The multi-surface wet surface cleaning apparatus 10 shown in the figures can be used to effectively his remove debris and fluid from the surface to be cleaned in accordance with the following method. The sequence of steps discussed is for illustrative purposes only and is not meant to limit the method in any way as it is understood that the steps may proceed in a different logical order, additional or intervening steps may be included, or described steps may be divided into multiple steps, without detracting from aspects described herein.

In operation, the multi-surface wet surface cleaning apparatus 10 is prepared for use by coupling the surface cleaning apparatus 10 to the power source 22, and by filling the supply tank 301 with cleaning fluid. A user selects the floor surface type to be cleaned through user interface assembly 120. Cleaning fluid is selectively delivered to the surface to be cleaned via the fluid supply pathway by user-activation of the trigger 113, while the surface cleaning apparatus 10 is moved back and forth over the surface. Pump 226 can be activated by user interface assembly 120. User-activation of trigger 113 activates the pump 226 and fluid is released by clean tank assembly 300 into the fluid delivery pathway through spray tips 554 and onto brushroll 546. The wetted brushroll 546 is wiped across the surface to be cleaned to remove dirt and debris present on the surface.

Activation of the trigger 113 also simultaneously activates LED indicator lights 517 which transmit light through the LED lenses 545 and into nozzle cover 552 along the light pipes 578 to provide an illuminated indication that fluid is being dispensed. The illumination of the LEDs 517 and light pipes 578 indicate to the user the fluid dispenser 554 has been activated and fluid has been dispensed onto the surface to be cleaned.

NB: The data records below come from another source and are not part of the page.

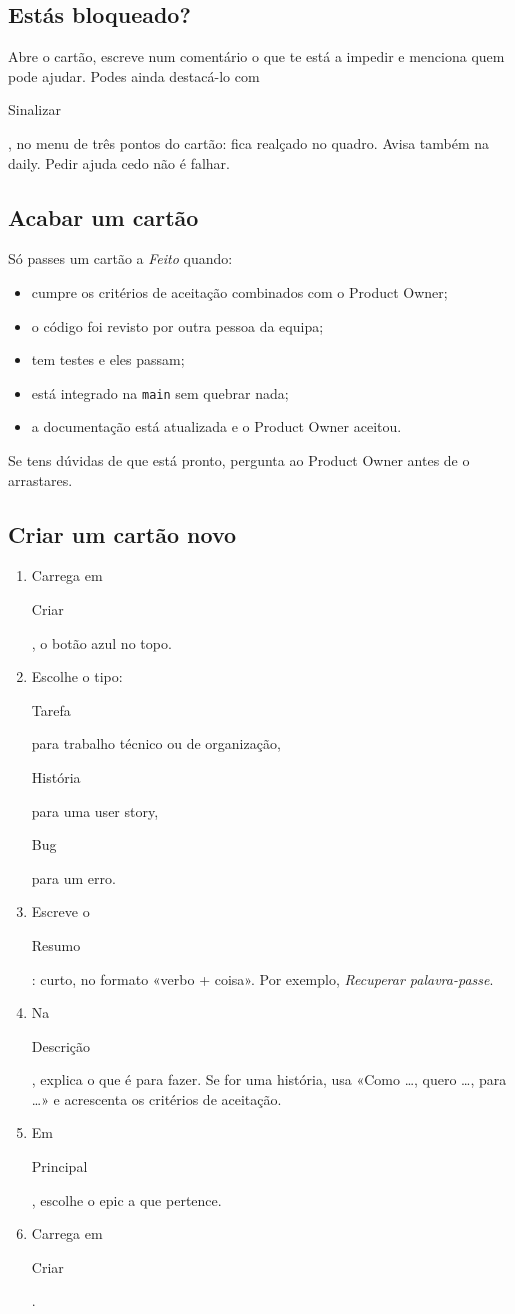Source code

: \documentclass[11pt,a4paper]{article}
\newcommand{\btn}[1]{{\setlength{\fboxsep}{1.6pt}\colorbox{azulclaro}{\sffamily\small\strut #1}}}
\begin{document}
\subsection{Estás bloqueado?}

Abre o cartão, escreve num comentário o que te está a impedir e menciona quem pode ajudar. Podes ainda destacá-lo com \btn{Sinalizar}, no menu de três pontos do cartão: fica realçado no quadro. Avisa também na daily. Pedir ajuda cedo não é falhar.

\subsection{Acabar um cartão}

Só passes um cartão a \textit{Feito} quando:

\begin{itemize}[label=\textcolor{azul}{$\square$}]
  \item cumpre os critérios de aceitação combinados com o Product Owner;
  \item o código foi revisto por outra pessoa da equipa;
  \item tem testes e eles passam;
  \item está integrado na \texttt{main} sem quebrar nada;
  \item a documentação está atualizada e o Product Owner aceitou.
\end{itemize}

Se tens dúvidas de que está pronto, pergunta ao Product Owner antes de o arrastares.

\subsection{Criar um cartão novo}

\begin{enumerate}
  \item Carrega em \btn{Criar}, o botão azul no topo.
  \item Escolhe o tipo: \btn{Tarefa} para trabalho técnico ou de organização, \btn{História} para uma user story, \btn{Bug} para um erro.
  \item Escreve o \btn{Resumo}: curto, no formato «verbo + coisa». Por exemplo, \textit{Recuperar palavra-passe}.
  \item Na \btn{Descrição}, explica o que é para fazer. Se for uma história, usa «Como \dots, quero \dots, para \dots» e acrescenta os critérios de aceitação.
  \item Em \btn{Principal}, escolhe o epic a que pertence.
  \item Carrega em \btn{Criar}.
\end{enumerate}
\end{document}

Simultaneously, brush power switch 27 can activate brushroll 546 to agitate or rotate cleaning fluid into the surface to be cleaned. Such interaction removes the adhered dirt, dust, and debris, which then become suspended in the cleaning fluid. As brushroll 546 rotates, front interference squeegee 560 confronts brushroll 546 in a manner so as to ensure the brush is wetted evenly and cleaning fluid is spread uniformly across the entire length of the brushroll 546. Front interference squeegee 560 can also be configured to simultaneously scrape soiled fluid and debris off the brushroll 546 to be drawn into the suction nozzle assembly 580 and fluid recovery pathway. As the surface cleaning apparatus 10 moves over the surface to be cleaned, soiled cleaning fluid and dirt near the nozzle opening 594 is drawn into the suction nozzle assembly 580 and the fluid recovery pathway when suction motor/fan assembly 205 is activated. Additionally, cleaning fluid and dirt is scraped by the rear wiper squeegee 538 and drawn into the fluid recovery pathway.

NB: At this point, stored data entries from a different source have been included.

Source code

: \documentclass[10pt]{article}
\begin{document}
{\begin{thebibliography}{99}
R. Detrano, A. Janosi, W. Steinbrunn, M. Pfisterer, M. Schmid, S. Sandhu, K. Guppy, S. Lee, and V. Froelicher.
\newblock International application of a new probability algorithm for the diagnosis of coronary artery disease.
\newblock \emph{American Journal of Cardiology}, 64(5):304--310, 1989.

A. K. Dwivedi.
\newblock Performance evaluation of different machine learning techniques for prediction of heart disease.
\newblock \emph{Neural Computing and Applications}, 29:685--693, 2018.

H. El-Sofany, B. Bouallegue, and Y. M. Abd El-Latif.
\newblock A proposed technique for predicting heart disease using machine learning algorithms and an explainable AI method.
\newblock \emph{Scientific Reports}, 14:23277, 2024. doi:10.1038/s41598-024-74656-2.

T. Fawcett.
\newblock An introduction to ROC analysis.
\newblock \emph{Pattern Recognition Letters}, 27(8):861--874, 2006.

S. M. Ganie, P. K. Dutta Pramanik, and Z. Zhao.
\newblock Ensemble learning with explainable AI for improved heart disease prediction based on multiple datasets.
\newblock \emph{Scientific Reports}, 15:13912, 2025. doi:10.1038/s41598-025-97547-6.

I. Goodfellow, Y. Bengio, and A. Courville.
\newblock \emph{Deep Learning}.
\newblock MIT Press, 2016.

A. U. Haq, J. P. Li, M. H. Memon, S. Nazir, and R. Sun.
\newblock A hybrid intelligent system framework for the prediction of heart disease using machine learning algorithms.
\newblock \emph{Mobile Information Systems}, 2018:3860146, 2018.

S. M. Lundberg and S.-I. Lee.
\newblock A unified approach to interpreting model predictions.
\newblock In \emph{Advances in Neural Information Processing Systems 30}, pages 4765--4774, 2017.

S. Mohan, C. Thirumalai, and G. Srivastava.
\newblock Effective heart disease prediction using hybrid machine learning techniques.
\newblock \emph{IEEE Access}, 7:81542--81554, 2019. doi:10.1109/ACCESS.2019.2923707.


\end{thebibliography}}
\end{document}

Optionally, during operation of the brushroll 546, the suction motor/fan assembly 205 can be inoperative which facilitates a wet scrubbing mode so that the soiled cleaning solution is not removed as the cleaner 10 is moved back and forth across the surface to be cleaned.

During operation of the fluid recovery pathway, the fluid and debris-laden working air passes through the suction nozzle assembly 580 and into the downstream recovery tank 401 where the fluid debris is substantially separated from the working air. The airstream then passes through the suction motor/fan assembly 205 prior to being exhausted from the surface cleaning apparatus 10 through the clean air outlet defined by the vents 213, 214. The recovery tank 401 can be periodically emptied of collected fluid and debris by actuating the latch 430 and removing the dirty tank assembly 400 from the body assembly 200.

When operation has ceased, the surface cleaning apparatus 10 can be locked upright and placed into the storage tray 900 for storage or cleaning. If needed, the suction nozzle assembly 580 can be removed from the foot assembly 500. Brushroll 546 can then be removed from the foot assembly 500 and placed in brushroll holder 905.

The multi-surface wet surface cleaning apparatus 10 can optionally be provided with a self-cleaning mode. The self-cleaning mode can be used to clean the brushroll and internal components of the fluid recovery pathway of surface cleaning apparatus 10. In one aspect, the multi-surface wet surface cleaning apparatus 10 is prepared for cleaning by coupling the surface cleaning apparatus 10 to the power source 22, and by filling the storage tray 900 to a predesignated fill level with a cleaning fluid or water. The user selects the designated cleaning mode from the user interface assembly 120. In one example, locking mechanism 586 is released to pivot upright assembly 12 rearward and the hard floor cleaning mode is selected from the user interface assembly 120 by the user. Brushroll 546 is activated by brush motor 503 while suction motor/fan assembly 205 provides suction to the suction nozzle assembly 580 which draws fluid in storage tray 900 and into the fluid recovery pathway for a predetermined amount of time or until the fluid in storage tray 900 has been depleted. When self-cleaning mode has been completed, surface cleaning apparatus 10 can be returned to the upright and locked position in storage tray 900 and brushroll 546 can be removed and stored as previously described.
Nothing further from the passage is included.